Go through the data line by line. Copy each one holding the string "스레드가".

___ DATA SECTION

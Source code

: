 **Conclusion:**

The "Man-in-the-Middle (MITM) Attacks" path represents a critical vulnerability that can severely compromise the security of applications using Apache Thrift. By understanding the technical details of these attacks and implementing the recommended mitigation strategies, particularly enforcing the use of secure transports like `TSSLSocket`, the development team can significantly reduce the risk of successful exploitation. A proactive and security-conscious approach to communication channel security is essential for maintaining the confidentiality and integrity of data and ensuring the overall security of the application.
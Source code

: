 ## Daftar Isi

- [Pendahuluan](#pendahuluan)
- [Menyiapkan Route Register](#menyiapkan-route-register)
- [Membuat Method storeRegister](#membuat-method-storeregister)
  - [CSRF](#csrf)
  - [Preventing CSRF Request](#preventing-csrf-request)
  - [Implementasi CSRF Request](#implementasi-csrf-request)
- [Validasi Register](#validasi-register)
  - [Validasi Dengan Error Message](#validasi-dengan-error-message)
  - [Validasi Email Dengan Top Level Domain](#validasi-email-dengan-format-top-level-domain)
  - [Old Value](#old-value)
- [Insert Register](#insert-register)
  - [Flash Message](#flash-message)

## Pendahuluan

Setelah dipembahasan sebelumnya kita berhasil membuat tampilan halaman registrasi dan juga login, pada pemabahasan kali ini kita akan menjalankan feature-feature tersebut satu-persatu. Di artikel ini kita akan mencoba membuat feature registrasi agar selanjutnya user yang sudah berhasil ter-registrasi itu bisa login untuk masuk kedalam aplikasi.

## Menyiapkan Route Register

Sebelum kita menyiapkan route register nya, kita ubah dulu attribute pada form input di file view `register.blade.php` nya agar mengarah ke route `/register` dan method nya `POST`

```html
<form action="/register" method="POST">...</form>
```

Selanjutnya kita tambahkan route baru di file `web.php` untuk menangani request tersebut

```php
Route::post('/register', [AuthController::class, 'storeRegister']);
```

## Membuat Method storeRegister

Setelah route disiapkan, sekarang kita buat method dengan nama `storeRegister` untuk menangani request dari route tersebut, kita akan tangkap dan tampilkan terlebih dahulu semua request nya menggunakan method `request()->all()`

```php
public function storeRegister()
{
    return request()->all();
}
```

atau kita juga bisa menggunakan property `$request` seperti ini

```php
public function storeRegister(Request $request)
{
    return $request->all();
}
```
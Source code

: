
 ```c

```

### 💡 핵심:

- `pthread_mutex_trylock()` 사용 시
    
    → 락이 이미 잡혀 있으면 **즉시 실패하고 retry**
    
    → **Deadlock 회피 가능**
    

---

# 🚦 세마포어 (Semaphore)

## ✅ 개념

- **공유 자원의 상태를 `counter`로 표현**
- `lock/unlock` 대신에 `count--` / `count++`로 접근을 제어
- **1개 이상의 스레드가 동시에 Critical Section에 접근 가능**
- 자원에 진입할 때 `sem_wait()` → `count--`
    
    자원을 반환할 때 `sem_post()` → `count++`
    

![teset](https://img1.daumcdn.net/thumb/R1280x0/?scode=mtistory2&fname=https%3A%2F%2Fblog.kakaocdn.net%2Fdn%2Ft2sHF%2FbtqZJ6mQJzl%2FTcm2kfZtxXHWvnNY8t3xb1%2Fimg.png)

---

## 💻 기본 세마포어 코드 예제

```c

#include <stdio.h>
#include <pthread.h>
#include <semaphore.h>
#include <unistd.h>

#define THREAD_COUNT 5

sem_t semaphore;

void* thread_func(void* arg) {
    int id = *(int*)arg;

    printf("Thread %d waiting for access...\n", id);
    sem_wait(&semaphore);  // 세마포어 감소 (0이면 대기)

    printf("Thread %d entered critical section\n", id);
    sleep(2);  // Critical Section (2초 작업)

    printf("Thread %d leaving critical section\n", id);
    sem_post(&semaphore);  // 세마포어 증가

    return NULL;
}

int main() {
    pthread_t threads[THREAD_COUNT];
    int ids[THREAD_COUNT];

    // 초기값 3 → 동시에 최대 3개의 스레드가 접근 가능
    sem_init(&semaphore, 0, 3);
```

______

-- RESULT OF THIS EXERCISE --
- **1개 이상의 스레드가 동시에 Critical Section에 접근 가능**
    // 초기값 3 → 동시에 최대 3개의 스레드가 접근 가능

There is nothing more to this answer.